### Exercise material

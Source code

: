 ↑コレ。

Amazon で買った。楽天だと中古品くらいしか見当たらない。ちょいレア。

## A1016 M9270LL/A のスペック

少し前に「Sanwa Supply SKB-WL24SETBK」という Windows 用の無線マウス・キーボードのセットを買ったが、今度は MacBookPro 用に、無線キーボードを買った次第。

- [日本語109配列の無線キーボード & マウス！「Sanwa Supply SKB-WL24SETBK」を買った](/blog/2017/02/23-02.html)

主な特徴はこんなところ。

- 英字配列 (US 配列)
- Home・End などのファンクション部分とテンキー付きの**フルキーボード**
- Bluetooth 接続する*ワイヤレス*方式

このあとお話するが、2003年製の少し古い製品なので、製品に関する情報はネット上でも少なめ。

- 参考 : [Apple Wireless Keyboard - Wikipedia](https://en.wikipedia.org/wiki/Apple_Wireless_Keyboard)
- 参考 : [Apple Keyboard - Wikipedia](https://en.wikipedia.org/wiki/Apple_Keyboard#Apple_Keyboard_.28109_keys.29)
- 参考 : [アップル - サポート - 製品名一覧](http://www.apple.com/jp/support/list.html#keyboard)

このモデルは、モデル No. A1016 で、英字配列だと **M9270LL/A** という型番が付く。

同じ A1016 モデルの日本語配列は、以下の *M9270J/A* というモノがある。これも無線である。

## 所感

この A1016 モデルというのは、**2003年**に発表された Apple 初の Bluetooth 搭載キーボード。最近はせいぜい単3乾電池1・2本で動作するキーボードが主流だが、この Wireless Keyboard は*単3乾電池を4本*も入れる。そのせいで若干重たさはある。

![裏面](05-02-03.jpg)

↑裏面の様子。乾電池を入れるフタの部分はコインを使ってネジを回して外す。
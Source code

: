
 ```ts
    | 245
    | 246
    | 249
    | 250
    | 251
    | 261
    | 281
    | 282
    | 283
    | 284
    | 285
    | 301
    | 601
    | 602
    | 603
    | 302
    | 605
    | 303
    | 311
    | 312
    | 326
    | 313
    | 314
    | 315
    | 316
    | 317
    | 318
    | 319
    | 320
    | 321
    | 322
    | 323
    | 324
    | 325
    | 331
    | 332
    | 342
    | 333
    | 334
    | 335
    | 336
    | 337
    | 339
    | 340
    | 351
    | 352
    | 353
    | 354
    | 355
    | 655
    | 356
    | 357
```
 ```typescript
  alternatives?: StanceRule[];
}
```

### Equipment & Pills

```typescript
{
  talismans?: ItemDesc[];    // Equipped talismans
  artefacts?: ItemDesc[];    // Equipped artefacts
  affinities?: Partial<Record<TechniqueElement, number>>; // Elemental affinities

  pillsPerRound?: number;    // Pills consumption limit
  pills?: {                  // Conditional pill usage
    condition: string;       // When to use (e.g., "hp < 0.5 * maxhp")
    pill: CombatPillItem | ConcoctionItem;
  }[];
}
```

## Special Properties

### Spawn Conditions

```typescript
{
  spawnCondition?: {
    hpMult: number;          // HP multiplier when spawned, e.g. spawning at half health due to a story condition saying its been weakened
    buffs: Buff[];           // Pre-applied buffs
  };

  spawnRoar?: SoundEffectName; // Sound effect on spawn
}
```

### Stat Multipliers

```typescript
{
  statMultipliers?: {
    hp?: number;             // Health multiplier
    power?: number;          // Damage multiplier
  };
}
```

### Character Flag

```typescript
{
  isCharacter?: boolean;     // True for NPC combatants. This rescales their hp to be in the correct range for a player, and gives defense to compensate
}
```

### Exercise brief
Repeat back the data above, exact to the last character.

### Expected answer
Source code

: ↑コレ。

Amazon で買った。楽天だと中古品くらいしか見当たらない。ちょいレア。

## A1016 M9270LL/A のスペック

少し前に「Sanwa Supply SKB-WL24SETBK」という Windows 用の無線マウス・キーボードのセットを買ったが、今度は MacBookPro 用に、無線キーボードを買った次第。

- [日本語109配列の無線キーボード & マウス！「Sanwa Supply SKB-WL24SETBK」を買った](/blog/2017/02/23-02.html)

主な特徴はこんなところ。

- 英字配列 (US 配列)
- Home・End などのファンクション部分とテンキー付きの**フルキーボード**
- Bluetooth 接続する*ワイヤレス*方式

このあとお話するが、2003年製の少し古い製品なので、製品に関する情報はネット上でも少なめ。

- 参考 : [Apple Wireless Keyboard - Wikipedia](https://en.wikipedia.org/wiki/Apple_Wireless_Keyboard)
- 参考 : [Apple Keyboard - Wikipedia](https://en.wikipedia.org/wiki/Apple_Keyboard#Apple_Keyboard_.28109_keys.29)
- 参考 : [アップル - サポート - 製品名一覧](http://www.apple.com/jp/support/list.html#keyboard)

このモデルは、モデル No. A1016 で、英字配列だと **M9270LL/A** という型番が付く。

同じ A1016 モデルの日本語配列は、以下の *M9270J/A* というモノがある。これも無線である。

## 所感

この A1016 モデルというのは、**2003年**に発表された Apple 初の Bluetooth 搭載キーボード。最近はせいぜい単3乾電池1・2本で動作するキーボードが主流だが、この Wireless Keyboard は*単3乾電池を4本*も入れる。そのせいで若干重たさはある。

![裏面](05-02-03.jpg)

↑裏面の様子。乾電池を入れるフタの部分はコインを使ってネジを回して外す。
Source code

:
 ```ts
    | 245
    | 246
    | 249
    | 250
    | 251
    | 261
    | 281
    | 282
    | 283
    | 284
    | 285
    | 301
    | 601
    | 602
    | 603
    | 302
    | 605
    | 303
    | 311
    | 312
    | 326
    | 313
    | 314
    | 315
    | 316
    | 317
    | 318
    | 319
    | 320
    | 321
    | 322
    | 323
    | 324
    | 325
    | 331
    | 332
    | 342
    | 333
    | 334
    | 335
    | 336
    | 337
    | 339
    | 340
    | 351
    | 352
    | 353
    | 354
    | 355
    | 655
    | 356
    | 357
```
 ```typescript
  alternatives?: StanceRule[];
}
```

### Equipment & Pills

```typescript
{
  talismans?: ItemDesc[];    // Equipped talismans
  artefacts?: ItemDesc[];    // Equipped artefacts
  affinities?: Partial<Record<TechniqueElement, number>>; // Elemental affinities

  pillsPerRound?: number;    // Pills consumption limit
  pills?: {                  // Conditional pill usage
    condition: string;       // When to use (e.g., "hp < 0.5 * maxhp")
    pill: CombatPillItem | ConcoctionItem;
  }[];
}
```

## Special Properties

### Spawn Conditions

```typescript
{
  spawnCondition?: {
    hpMult: number;          // HP multiplier when spawned, e.g. spawning at half health due to a story condition saying its been weakened
    buffs: Buff[];           // Pre-applied buffs
  };

  spawnRoar?: SoundEffectName; // Sound effect on spawn
}
```

### Stat Multipliers

```typescript
{
  statMultipliers?: {
    hp?: number;             // Health multiplier
    power?: number;          // Damage multiplier
  };
}
```

### Character Flag

```typescript
{
  isCharacter?: boolean;     // True for NPC combatants. This rescales their hp to be in the correct range for a player, and gives defense to compensate
}
```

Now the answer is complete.